La maîtrise de la chaîne logicielle — disons know your supply chain, par analogie avec le know your customer du droit bancaire — n’est plus seulement une exigence de conformité aux licences libres ou un bon principe de cybersécurité ; elle est aussi, en 2026, une discipline de droit extraterritorial. Plusieurs enseignements se dégagent :

  • Le premier est documentaire : la Software Bill of Materials (SBOM), rendue obligatoire par le CRA, est l’instrument pivot d’une conformité export control maîtrisée. Il est ainsi possible de la considérer comme un asset à destinations multiples : cybersécurité, conformité licences, due diligence export. Voir en complément nos analyses sur le CRA et l’Open Source, en particulier le guide CRA co-rédigé avec le CNLL.

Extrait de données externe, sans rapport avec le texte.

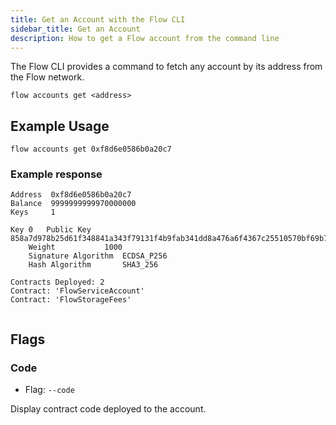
 ```yaml
---
title: Get an Account with the Flow CLI
sidebar_title: Get an Account
description: How to get a Flow account from the command line
---
```


The Flow CLI provides a command to fetch any account by its address from the Flow network.

`flow accounts get <address>`


## Example Usage

```shell
flow accounts get 0xf8d6e0586b0a20c7
```

### Example response
```shell
Address	 0xf8d6e0586b0a20c7
Balance	 9999999999970000000
Keys	 1

Key 0	Public Key		 858a7d978b25d61f348841a343f79131f4b9fab341dd8a476a6f4367c25510570bf69b795fc9c3d2b7191327d869bcf848508526a3c1cafd1af34f71c7765117
	Weight			 1000
	Signature Algorithm	 ECDSA_P256
	Hash Algorithm		 SHA3_256

Contracts Deployed: 2
Contract: 'FlowServiceAccount'
Contract: 'FlowStorageFees'


```

## Flags

### Code

- Flag: `--code`

Display contract code deployed to the account.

  • Le deuxième est en termes de gouvernance : les mécanismes de Contributor License Agreement (CLA) et de Developer Certificate of Origin (DCO) ont été conçus pour sécuriser la chaîne de titularité des droits d’auteur. Ils peuvent être enrichis d’une clause de déclaration d’origine et de résidence du contributeur, accompagnée d’un engagement à signaler tout statut personnel susceptible d’engager un régime extraterritorial (sanctions, export control). Cette approche, proche de ce que la Linux Foundation a commencé à formaliser dans ses compliance guidelines, trouve à s’exercer aussi bien dans les projets d’infrastructure que dans les initiatives IA. Une telle évolution ne doit pas alourdir disproportionnellement les projets communautaires : une mention déclarative simple, intégrée au DCO, suffit dans la plupart des cas et n’engage pas le mainteneur à procéder à une vérification active.
  • Le troisième est en termes de stratégie. Publier un composant cryptographique, un dataset ou des poids de modèle ne relève pas du même exercice selon qu’on vise une reconnaissance scientifique, une adoption communautaire ou une diffusion commerciale. Le choix de la licence, la documentation du contexte (modèles de menace, cas d’usage, limitations), l’architecture de la publication (dépôt principal, miroirs) influent directement sur la qualification « publicly available » au sens EAR et « dans le domaine public » au sens de la Note Générale Logiciels du Règlement européen. Les stratégies Open Source deviennent ainsi de plus en plus centrales dans les stratégies de développement des grandes organisations, voire dans les équilibres géopolitiques — l’ouverture devenant alors un levier d’internationalisation et de standardisation.
  • Le quatrième est prospectif. Plusieurs questions demeurent ouvertes et méritent d’être signalées telles quelles, notamment : l’avenir du dispositif américain sur les modèles d’IA, la question de l’intelligence artificielle générative utilisée comme outil de production de code (fait-elle tomber le code dans ces lois extraterritoriales) ou encore celle de l’application du régime chinois (voir aussi ce billet).